Eph 1:14 Which is the earnest of our inheritance until the redemption of the purchased possession, unto the praise of his glory.
J.
Faulty hermeneutics here, though I know it is not intentional on your end, brother @Danthemailman.
Since you are conflating two different questions and then using that collapse to argue that baptism is unimportant, and Mark 16:16 does not allow that move once the grammar is respected.
In ~Mark 16:16 the KJV reads, He that believeth and is baptized shall be saved, but he that believeth not shall be damned. The first clause uses πιστεύσας καὶ βαπτισθείς, two aorist participles joined by καὶ, forming a single composite description of the normal response to the gospel. Believing and being baptized are presented together as the expected pattern, not as competing options and not as detachable behaviors. This is not incidental pairing but syntactic coupling describing discipleship as Jesus intends it to occur in ordinary cases.
The second clause shifts purposefully, ὁ δὲ ἀπιστήσας κατακριθήσεται. Here ἀπιστήσας, aorist active participle, unbelieving, stands alone as the sufficient condition for condemnation. Baptism is omitted not because it is unimportant, but because unbelief already renders baptism void. An unbeliever is condemned whether baptized or not, therefore baptism is irrelevant to the judicial ground of condemnation, not to the obedient shape of faith. Omission defines sufficiency, not insignificance.
So far your argument assumes that if baptism is not named in the condemnation clause, it must be optional or marginal, but that logic collapses everywhere else in Scripture. In ~John 3:18 condemnation rests on unbelief alone, yet no one argues that repentance, confession, or obedience are therefore unimportant. Jesus is defining the basis of judgment, not listing every act of covenant faithfulness.

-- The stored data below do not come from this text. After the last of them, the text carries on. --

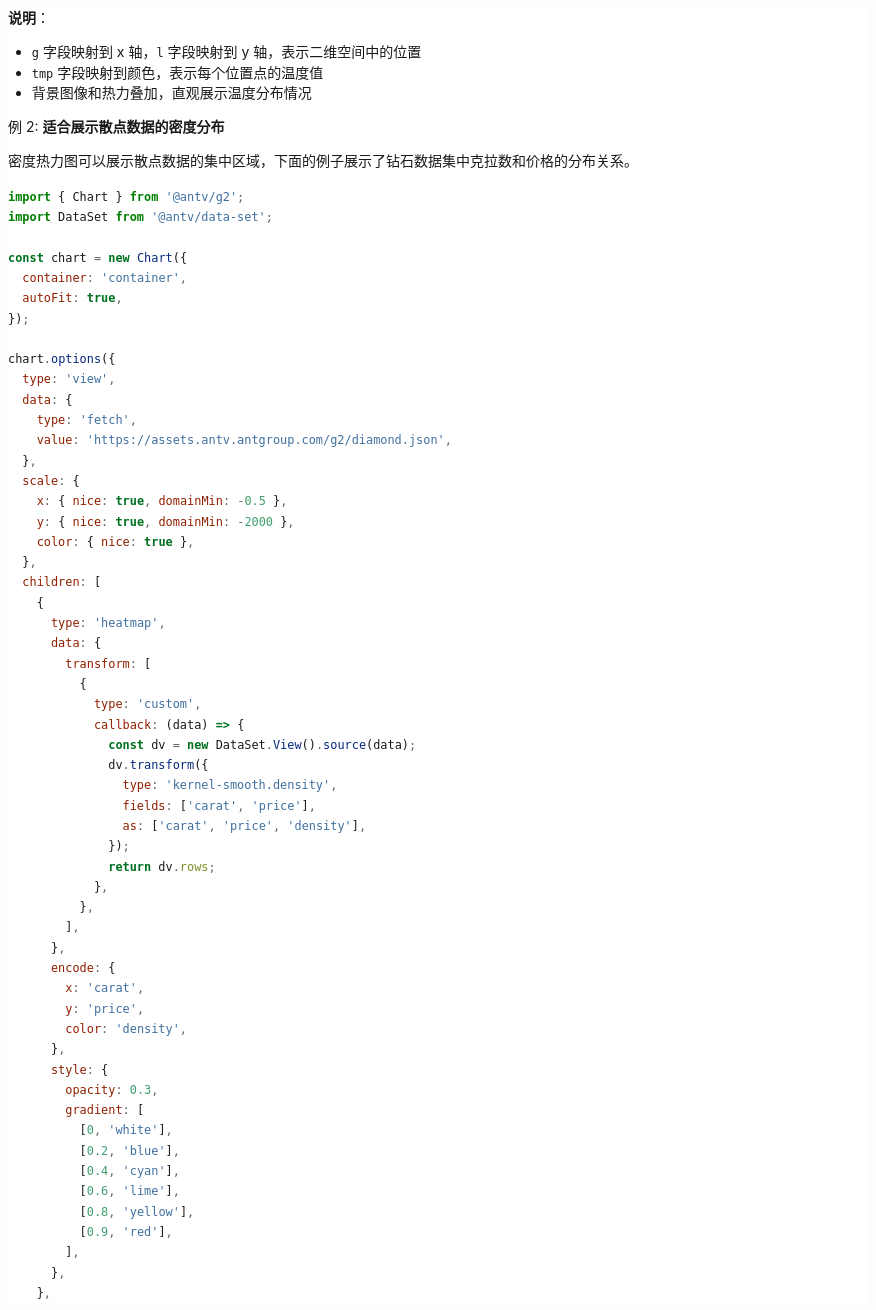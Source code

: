 **说明**：
- `g` 字段映射到 x 轴，`l` 字段映射到 y 轴，表示二维空间中的位置
- `tmp` 字段映射到颜色，表示每个位置点的温度值
- 背景图像和热力叠加，直观展示温度分布情况

例 2: **适合展示散点数据的密度分布**

密度热力图可以展示散点数据的集中区域，下面的例子展示了钻石数据集中克拉数和价格的分布关系。

```js | ob { autoMount: true  }
import { Chart } from '@antv/g2';
import DataSet from '@antv/data-set';

const chart = new Chart({
  container: 'container',
  autoFit: true,
});

chart.options({
  type: 'view',
  data: {
    type: 'fetch',
    value: 'https://assets.antv.antgroup.com/g2/diamond.json',
  },
  scale: {
    x: { nice: true, domainMin: -0.5 },
    y: { nice: true, domainMin: -2000 },
    color: { nice: true },
  },
  children: [
    {
      type: 'heatmap',
      data: {
        transform: [
          {
            type: 'custom',
            callback: (data) => {
              const dv = new DataSet.View().source(data);
              dv.transform({
                type: 'kernel-smooth.density',
                fields: ['carat', 'price'],
                as: ['carat', 'price', 'density'],
              });
              return dv.rows;
            },
          },
        ],
      },
      encode: {
        x: 'carat',
        y: 'price',
        color: 'density',
      },
      style: {
        opacity: 0.3,
        gradient: [
          [0, 'white'],
          [0.2, 'blue'],
          [0.4, 'cyan'],
          [0.6, 'lime'],
          [0.8, 'yellow'],
          [0.9, 'red'],
        ],
      },
    },
```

You then appeal to John’s Gospel as if it erases baptism, but John is consistently addressing the ground of eternal life, not the outward confession of allegiance. In ~John 5:24, He that heareth my word, and believeth on him that sent me, hath everlasting life, where ἔχει is present active indicative, possession now, and μεταβέβηκεν is perfect active indicative, a completed transfer from death to life. John is speaking judicially and soteriologically, not ecclesiologically. That does not nullify Jesus’ command elsewhere, it simply keeps categories clean.
The same Jesus who says believe and live also commands baptism as obedience. In ~Matthew 28 βαπτίζοντες functions as a present active participle subordinate to μαθητεύσατε, showing baptism as part of disciple making under His authority. Commands are not issued for things that do not matter.
Acts confirms this pattern repeatedly. In ~Acts 2 Peter commands βαπτισθήτω, aorist passive imperative, let each of you be baptized. Imperatives are not issued for optional or insignificant acts.
And yet Peter never treats baptism as the cause of forgiveness apart from faith, because the promise of the Spirit follows belief, not water.
Now the order salutis as Scripture presents it, without importing systems the text does not state.
First comes the proclamation of the word, as ~Romans 10 says, Faith cometh by hearing, and hearing by the word of God.
Second comes faith itself, πιστεύειν, the human response to the gospel, as consistently stated by Jesus and the apostles.
Third comes salvation in its judicial sense, justification and life, as ~Ephesians 2 states, For by grace are ye saved through faith, where σεσῳσμένοι is perfect passive, salvation accomplished by God and received through faith.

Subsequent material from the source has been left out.